>>>

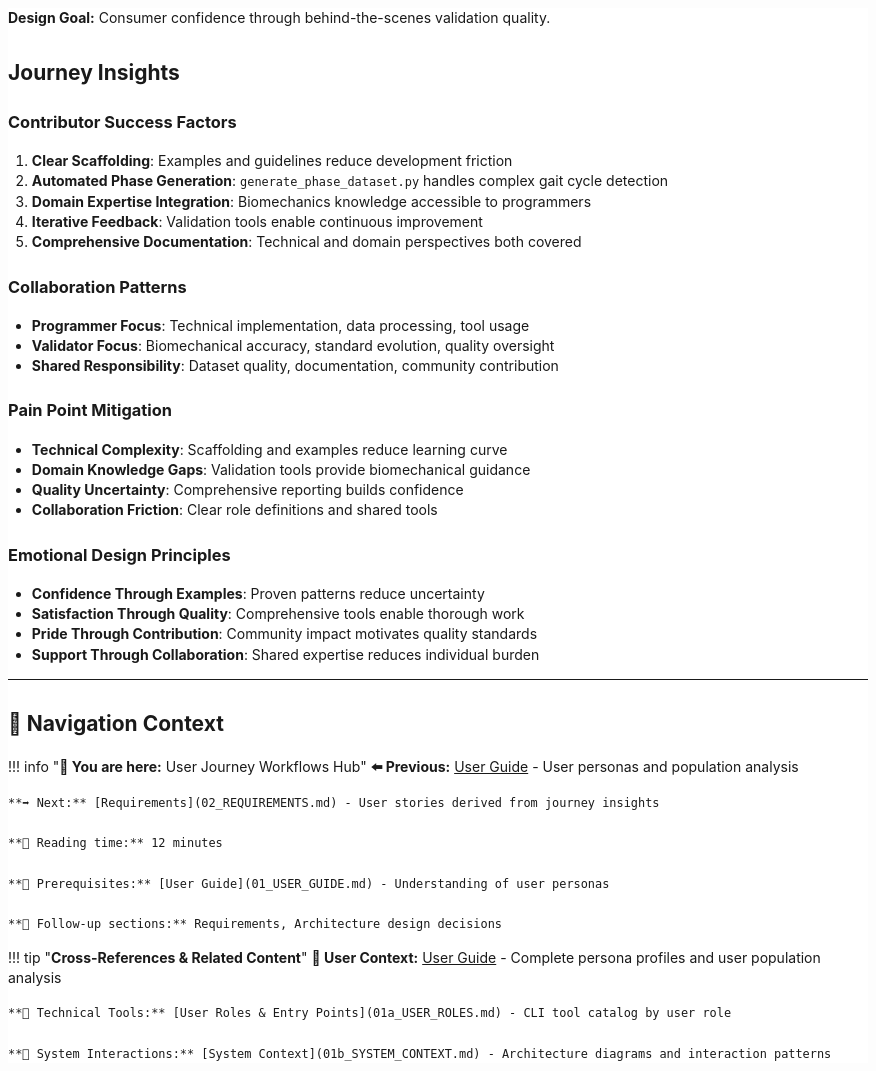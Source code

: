 **Design Goal:** Consumer confidence through behind-the-scenes validation quality.

## Journey Insights

### Contributor Success Factors
1. **Clear Scaffolding**: Examples and guidelines reduce development friction
2. **Automated Phase Generation**: `generate_phase_dataset.py` handles complex gait cycle detection
3. **Domain Expertise Integration**: Biomechanics knowledge accessible to programmers
4. **Iterative Feedback**: Validation tools enable continuous improvement
5. **Comprehensive Documentation**: Technical and domain perspectives both covered

### Collaboration Patterns
- **Programmer Focus**: Technical implementation, data processing, tool usage
- **Validator Focus**: Biomechanical accuracy, standard evolution, quality oversight
- **Shared Responsibility**: Dataset quality, documentation, community contribution

### Pain Point Mitigation
- **Technical Complexity**: Scaffolding and examples reduce learning curve
- **Domain Knowledge Gaps**: Validation tools provide biomechanical guidance
- **Quality Uncertainty**: Comprehensive reporting builds confidence
- **Collaboration Friction**: Clear role definitions and shared tools

### Emotional Design Principles
- **Confidence Through Examples**: Proven patterns reduce uncertainty
- **Satisfaction Through Quality**: Comprehensive tools enable thorough work
- **Pride Through Contribution**: Community impact motivates quality standards
- **Support Through Collaboration**: Shared expertise reduces individual burden

---

## 🧭 Navigation Context

!!! info "**📍 You are here:** User Journey Workflows Hub"
    **⬅️ Previous:** [User Guide](01_USER_GUIDE.md) - User personas and population analysis
    
    **➡️ Next:** [Requirements](02_REQUIREMENTS.md) - User stories derived from journey insights
    
    **📖 Reading time:** 12 minutes
    
    **🎯 Prerequisites:** [User Guide](01_USER_GUIDE.md) - Understanding of user personas
    
    **🔄 Follow-up sections:** Requirements, Architecture design decisions

!!! tip "**Cross-References & Related Content**"
    **🔗 User Context:** [User Guide](01_USER_GUIDE.md) - Complete persona profiles and user population analysis
    
    **🔗 Technical Tools:** [User Roles & Entry Points](01a_USER_ROLES.md) - CLI tool catalog by user role
    
    **🔗 System Interactions:** [System Context](01b_SYSTEM_CONTEXT.md) - Architecture diagrams and interaction patterns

<<<

• Required work
Word for word, restate the lines of the listing above starting at the line with "3. **Domain Expertise" and ending at the line with "- **Domain Knowledge", and nothing outside them.

• Result for this task
3. **Domain Expertise Integration**: Biomechanics knowledge accessible to programmers
4. **Iterative Feedback**: Validation tools enable continuous improvement
5. **Comprehensive Documentation**: Technical and domain perspectives both covered

### Collaboration Patterns
- **Programmer Focus**: Technical implementation, data processing, tool usage
- **Validator Focus**: Biomechanical accuracy, standard evolution, quality oversight
- **Shared Responsibility**: Dataset quality, documentation, community contribution

### Pain Point Mitigation
- **Technical Complexity**: Scaffolding and examples reduce learning curve
- **Domain Knowledge Gaps**: Validation tools provide biomechanical guidance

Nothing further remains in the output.